[WHAT TO WORK ON]:
A verbatim copy of the data below is the required output.

(Stored items from a collection)
===

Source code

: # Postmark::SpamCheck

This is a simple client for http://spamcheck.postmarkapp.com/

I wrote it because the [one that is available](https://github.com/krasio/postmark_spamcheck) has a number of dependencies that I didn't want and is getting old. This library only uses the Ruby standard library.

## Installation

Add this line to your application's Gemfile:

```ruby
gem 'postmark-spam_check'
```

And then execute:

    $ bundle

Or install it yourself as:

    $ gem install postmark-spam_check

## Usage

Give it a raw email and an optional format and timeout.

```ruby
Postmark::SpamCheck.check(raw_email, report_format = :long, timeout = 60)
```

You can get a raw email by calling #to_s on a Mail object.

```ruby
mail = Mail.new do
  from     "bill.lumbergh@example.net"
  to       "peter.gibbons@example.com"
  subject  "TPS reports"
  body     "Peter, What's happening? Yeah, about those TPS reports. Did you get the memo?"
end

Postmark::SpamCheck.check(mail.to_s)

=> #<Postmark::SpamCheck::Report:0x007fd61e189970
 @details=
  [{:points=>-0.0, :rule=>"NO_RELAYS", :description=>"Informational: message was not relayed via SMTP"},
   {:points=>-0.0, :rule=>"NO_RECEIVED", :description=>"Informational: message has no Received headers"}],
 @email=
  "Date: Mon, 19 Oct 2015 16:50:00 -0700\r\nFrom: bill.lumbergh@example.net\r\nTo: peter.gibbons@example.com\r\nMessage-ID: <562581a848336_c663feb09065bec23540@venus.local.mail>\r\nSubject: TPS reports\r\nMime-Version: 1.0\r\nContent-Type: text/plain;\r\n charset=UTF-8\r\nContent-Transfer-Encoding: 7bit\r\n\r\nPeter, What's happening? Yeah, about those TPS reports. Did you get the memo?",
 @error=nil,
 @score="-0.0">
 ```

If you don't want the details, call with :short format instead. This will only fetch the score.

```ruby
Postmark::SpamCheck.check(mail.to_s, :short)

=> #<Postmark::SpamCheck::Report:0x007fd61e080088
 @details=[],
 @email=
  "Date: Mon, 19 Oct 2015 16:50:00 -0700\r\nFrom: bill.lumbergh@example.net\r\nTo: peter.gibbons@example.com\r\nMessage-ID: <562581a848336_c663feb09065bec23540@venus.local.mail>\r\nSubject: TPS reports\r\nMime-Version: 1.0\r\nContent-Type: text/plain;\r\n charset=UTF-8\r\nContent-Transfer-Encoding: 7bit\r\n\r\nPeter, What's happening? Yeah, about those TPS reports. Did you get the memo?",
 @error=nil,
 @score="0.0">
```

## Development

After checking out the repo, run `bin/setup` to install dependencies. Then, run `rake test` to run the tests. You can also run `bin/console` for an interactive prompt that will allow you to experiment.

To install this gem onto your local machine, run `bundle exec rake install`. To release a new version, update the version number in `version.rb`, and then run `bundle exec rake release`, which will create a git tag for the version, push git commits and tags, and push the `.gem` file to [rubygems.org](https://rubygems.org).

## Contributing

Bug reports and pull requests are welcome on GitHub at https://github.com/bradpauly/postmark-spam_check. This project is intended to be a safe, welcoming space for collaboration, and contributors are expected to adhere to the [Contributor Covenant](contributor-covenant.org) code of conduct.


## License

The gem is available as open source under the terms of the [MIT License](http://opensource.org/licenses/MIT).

===

[ANSWER BELOW]:
Source code

: # Postmark::SpamCheck

This is a simple client for http://spamcheck.postmarkapp.com/

I wrote it because the [one that is available](https://github.com/krasio/postmark_spamcheck) has a number of dependencies that I didn't want and is getting old. This library only uses the Ruby standard library.

## Installation

Add this line to your application's Gemfile:

```ruby
gem 'postmark-spam_check'
```

And then execute:

    $ bundle

Or install it yourself as:

    $ gem install postmark-spam_check

## Usage

Give it a raw email and an optional format and timeout.

```ruby
Postmark::SpamCheck.check(raw_email, report_format = :long, timeout = 60)
```

You can get a raw email by calling #to_s on a Mail object.

```ruby
mail = Mail.new do
  from     "bill.lumbergh@example.net"
  to       "peter.gibbons@example.com"
  subject  "TPS reports"
  body     "Peter, What's happening? Yeah, about those TPS reports. Did you get the memo?"
end

Postmark::SpamCheck.check(mail.to_s)

=> #<Postmark::SpamCheck::Report:0x007fd61e189970
 @details=
  [{:points=>-0.0, :rule=>"NO_RELAYS", :description=>"Informational: message was not relayed via SMTP"},
   {:points=>-0.0, :rule=>"NO_RECEIVED", :description=>"Informational: message has no Received headers"}],
 @email=
  "Date: Mon, 19 Oct 2015 16:50:00 -0700\r\nFrom: bill.lumbergh@example.net\r\nTo: peter.gibbons@example.com\r\nMessage-ID: <562581a848336_c663feb09065bec23540@venus.local.mail>\r\nSubject: TPS reports\r\nMime-Version: 1.0\r\nContent-Type: text/plain;\r\n charset=UTF-8\r\nContent-Transfer-Encoding: 7bit\r\n\r\nPeter, What's happening? Yeah, about those TPS reports. Did you get the memo?",
 @error=nil,
 @score="-0.0">
 ```

If you don't want the details, call with :short format instead. This will only fetch the score.

```ruby
Postmark::SpamCheck.check(mail.to_s, :short)

=> #<Postmark::SpamCheck::Report:0x007fd61e080088
 @details=[],
 @email=
  "Date: Mon, 19 Oct 2015 16:50:00 -0700\r\nFrom: bill.lumbergh@example.net\r\nTo: peter.gibbons@example.com\r\nMessage-ID: <562581a848336_c663feb09065bec23540@venus.local.mail>\r\nSubject: TPS reports\r\nMime-Version: 1.0\r\nContent-Type: text/plain;\r\n charset=UTF-8\r\nContent-Transfer-Encoding: 7bit\r\n\r\nPeter, What's happening? Yeah, about those TPS reports. Did you get the memo?",
 @error=nil,
 @score="0.0">
```

## Development

After checking out the repo, run `bin/setup` to install dependencies. Then, run `rake test` to run the tests. You can also run `bin/console` for an interactive prompt that will allow you to experiment.

To install this gem onto your local machine, run `bundle exec rake install`. To release a new version, update the version number in `version.rb`, and then run `bundle exec rake release`, which will create a git tag for the version, push git commits and tags, and push the `.gem` file to [rubygems.org](https://rubygems.org).

## Contributing

Bug reports and pull requests are welcome on GitHub at https://github.com/bradpauly/postmark-spam_check. This project is intended to be a safe, welcoming space for collaboration, and contributors are expected to adhere to the [Contributor Covenant](contributor-covenant.org) code of conduct.


## License

The gem is available as open source under the terms of the [MIT License](http://opensource.org/licenses/MIT).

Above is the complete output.